Supplies Are Unlimited, But Order Now Anyway
Supplies
Are Unlimited, but Order Now Anyway
You have just a few more
days--until March 9--to sign up for your Charter Subscription to
Slate
. After that date, only paying subscribers will have full
access to the site, e-mail-delivery services, "The Compost," "The Fray," and so
on. To be perfectly honest, subscriptions will continue to be available after
March 9 (on the Internet, you don't run out). So why subscribe now? Well, we're
giving away a
Slate
umbrella or a Microsoft Encarta Virtual Globe
with each paid sub--and those really might run out. Or suppose it's 3 a.m. and
you can't sleep, so you decide to turn on the old machine and check if there's
a new
Slate
"Chatterbox" item--but you've left your wallet and
credit cards in the bedroom and don't want to wake your wife.
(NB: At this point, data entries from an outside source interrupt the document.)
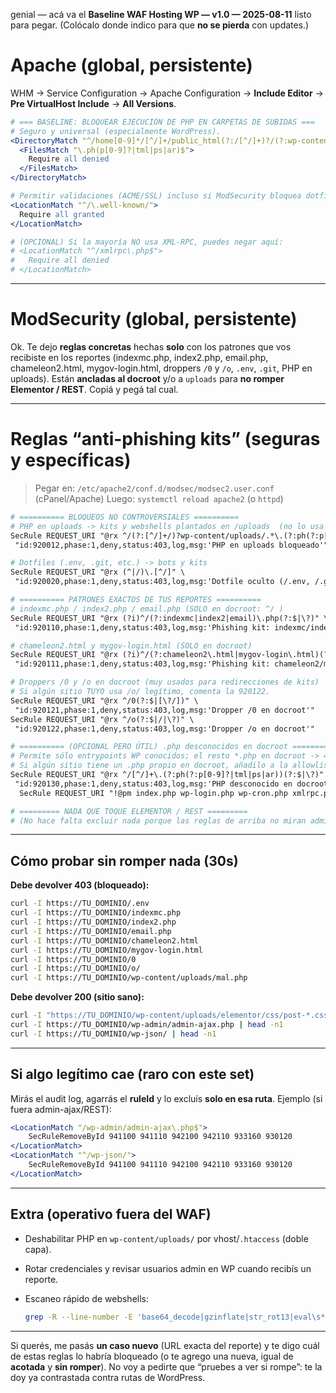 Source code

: genial — acá va el **Baseline WAF Hosting WP — v1.0 — 2025-08-11** listo para pegar.
(Colócalo donde indico para que **no se pierda** con updates.)

# Apache (global, persistente)

WHM → Service Configuration → Apache Configuration → **Include Editor** → **Pre VirtualHost Include** → **All Versions**.

```apache
# === BASELINE: BLOQUEAR EJECUCIÓN DE PHP EN CARPETAS DE SUBIDAS ===
# Seguro y universal (especialmente WordPress).
<DirectoryMatch "^/home[0-9]*/[^/]+/public_html(?:/[^/]+)?/(?:wp-content/uploads|uploads|media|images|docs|files|assets)(?:/.*)?$">
  <FilesMatch "\.ph(p[0-9]?|tml|ps|ar)$">
    Require all denied
  </FilesMatch>
</DirectoryMatch>

# Permitir validaciones (ACME/SSL) incluso si ModSecurity bloquea dotfiles.
<LocationMatch "^/\.well-known/">
  Require all granted
</LocationMatch>

# (OPCIONAL) Si la mayoría NO usa XML-RPC, puedes negar aquí:
# <LocationMatch "^/xmlrpc\.php$">
#   Require all denied
# </LocationMatch>
```

---

# ModSecurity (global, persistente)

Ok. Te dejo **reglas concretas** hechas **solo** con los patrones que vos recibiste en los reportes (indexmc.php, index2.php, email.php, chameleon2.html, mygov-login.html, droppers `/0` y `/o`, `.env`, `.git`, PHP en uploads).
Están **ancladas al docroot** y/o a `uploads` para **no romper Elementor / REST**. Copiá y pegá tal cual.

---

# Reglas “anti-phishing kits” (seguras y específicas)

> Pegar en: `/etc/apache2/conf.d/modsec/modsec2.user.conf` (cPanel/Apache)
> Luego: `systemctl reload apache2` (o `httpd`)

```apache
# ========== BLOQUEOS NO CONTROVERSIALES ==========
# PHP en uploads -> kits y webshells plantados en /uploads  (no lo usa WP)
SecRule REQUEST_URI "@rx ^/(?:[^/]+/)?wp-content/uploads/.*\.(?:ph(?:p[0-9]?|tml|ps|ar))(?:$|\?)" \
 "id:920012,phase:1,deny,status:403,log,msg:'PHP en uploads bloqueado'"

# Dotfiles (.env, .git, etc.) -> bots y kits
SecRule REQUEST_URI "@rx (^|/)\.[^/]" \
 "id:920020,phase:1,deny,status:403,log,msg:'Dotfile oculto (/.env, /.git, ...)'"

# ========== PATRONES EXACTOS DE TUS REPORTES ==========
# indexmc.php / index2.php / email.php (SOLO en docroot: ^/ )
SecRule REQUEST_URI "@rx (?i)^/(?:indexmc|index2|email)\.php(?:$|\?)" \
 "id:920110,phase:1,deny,status:403,log,msg:'Phishing kit: indexmc/index2/email en docroot'"

# chameleon2.html y mygov-login.html (SOLO en docroot)
SecRule REQUEST_URI "@rx (?i)^/(?:chameleon2\.html|mygov-login\.html)(?:$|\?)" \
 "id:920111,phase:1,deny,status:403,log,msg:'Phishing kit: chameleon2/mygov-login en docroot'"

# Droppers /0 y /o en docroot (muy usados para redirecciones de kits)
# Si algún sitio TUYO usa /o/ legítimo, comenta la 920122.
SecRule REQUEST_URI "@rx ^/0(?:$|[\?/])" \
 "id:920121,phase:1,deny,status:403,log,msg:'Dropper /0 en docroot'"
SecRule REQUEST_URI "@rx ^/o(?:$|/|\?)" \
 "id:920122,phase:1,deny,status:403,log,msg:'Dropper /o en docroot'"

# ========== (OPCIONAL PERO ÚTIL) .php desconocidos en docroot ==========
# Permite sólo entrypoints WP conocidos; el resto *.php en docroot -> 403.
# Si algún sitio tiene un .php propio en docroot, añadilo a la allowlist.
SecRule REQUEST_URI "@rx ^/[^/]+\.(?:ph(?:p[0-9]?|tml|ps|ar))(?:$|\?)" \
 "id:920130,phase:1,deny,status:403,log,msg:'PHP desconocido en docroot',chain"
  SecRule REQUEST_URI "!@pm index.php wp-login.php wp-cron.php xmlrpc.php wp-comments-post.php wp-activate.php wp-signup.php wp-trackback.php license.php"

# ========= NADA QUE TOQUE ELEMENTOR / REST =========
# (No hace falta excluir nada porque las reglas de arriba no miran admin-ajax ni wp-json)
```

---

## Cómo probar sin romper nada (30s)

**Debe devolver 403 (bloqueado):**

```bash
curl -I https://TU_DOMINIO/.env
curl -I https://TU_DOMINIO/indexmc.php
curl -I https://TU_DOMINIO/index2.php
curl -I https://TU_DOMINIO/email.php
curl -I https://TU_DOMINIO/chameleon2.html
curl -I https://TU_DOMINIO/mygov-login.html
curl -I https://TU_DOMINIO/0
curl -I https://TU_DOMINIO/o/
curl -I https://TU_DOMINIO/wp-content/uploads/mal.php
```

**Debe devolver 200 (sitio sano):**

```bash
curl -I "https://TU_DOMINIO/wp-content/uploads/elementor/css/post-*.css" | head -n1
curl -I https://TU_DOMINIO/wp-admin/admin-ajax.php | head -n1
curl -I https://TU_DOMINIO/wp-json/ | head -n1
```

---

## Si algo legítimo cae (raro con este set)

Mirás el audit log, agarrás el **ruleId** y lo excluís **solo en esa ruta**.
Ejemplo (si fuera admin-ajax/REST):

```apache
<LocationMatch "/wp-admin/admin-ajax\.php$">
    SecRuleRemoveById 941100 941110 942100 942110 933160 930120
</LocationMatch>
<LocationMatch "^/wp-json/">
    SecRuleRemoveById 941100 941110 942100 942110 933160 930120
</LocationMatch>
```

---

## Extra (operativo fuera del WAF)

* Deshabilitar PHP en `wp-content/uploads/` por vhost/`.htaccess` (doble capa).
* Rotar credenciales y revisar usuarios admin en WP cuando recibís un reporte.
* Escaneo rápido de webshells:

  ```bash
  grep -R --line-number -E 'base64_decode|gzinflate|str_rot13|eval\s*\(|assert\s*\(' /home/*/public_html 2>/dev/null | head
  ```

---

Si querés, me pasás **un caso nuevo** (URL exacta del reporte) y te digo cuál de estas reglas lo habría bloqueado (o te agrego una nueva, igual de **acotada** y **sin romper**). No voy a pedirte que “pruebes a ver si rompe”: te la doy ya contrastada contra rutas de WordPress.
You'd be stuck
playing Solitaire. Keep in mind that your sub begins March 9 even if you sign
up early. And only charter subscribers are guaranteed the $19.95 annual rate
for as long as they renew. So click here to
subscribe, and do it now. Our computers are standing by to take your order.
You may also subscribe by phone at (800) 706-3330. Or by fax, camel, blood
transfusion, or any other way we can figure out. Go to our subscription page
(https://www.slate.com/code/reg3/signup.asp), or send e-mail to
[email protected] for
details. Many thanks.
You May
Already Be a Loser
Slate
has
launched two new interactive puzzles in the past week: a weekly Web maze game
called "Six Degrees of Francis Bacon" and a Monday-Thursday
Slate
"News Quiz." They offer fun, intellectual stimulation, and insight
on the Web and the news. What they don't offer is a prize. It's not that we're
cheap (or not just that we're cheap). It's that under the laws of
various states, a prize turns these innocent amusements into a form of
gambling, which creates more legal folderol than we are prepared to handle. But
it just might happen--we're not promising , you understand--that
some winners of these contests get a token of trivial value as a purely
symbolic gesture of thanks for their participation in a contest with no
prize.
Another
Contest You Didn't Win
Posted on
our site at the moment are the results of another contest with no official
prize: the final 1997 tally of the "
Slate
60," our annual rating of
America's most generous givers. Several members of that list are known to
be
Slate
readers, but the law of averages suggests it's a safe
bet that you're not one of them. The prize for giving to charity is, of course,
the knowledge that you're fulfilling a moral obligation and helping to make the
world just a little bit, etc., etc. But the premise of the
Slate
60, actually, is less noble: It is that the spirit of self-aggrandizement,
one-upmanship, and trump-thy-neighbor can be channeled into charity by making
it a race. This notion was first advanced by Ted Turner, who has personally
vindicated it by racing to No. 1 on the list in its second year. The prize, in
other words, is being on the list itself. And it may even be working. Last year
you had to give away $5 million to make the list. This year it took $10
million. Congratulations to this year's winners.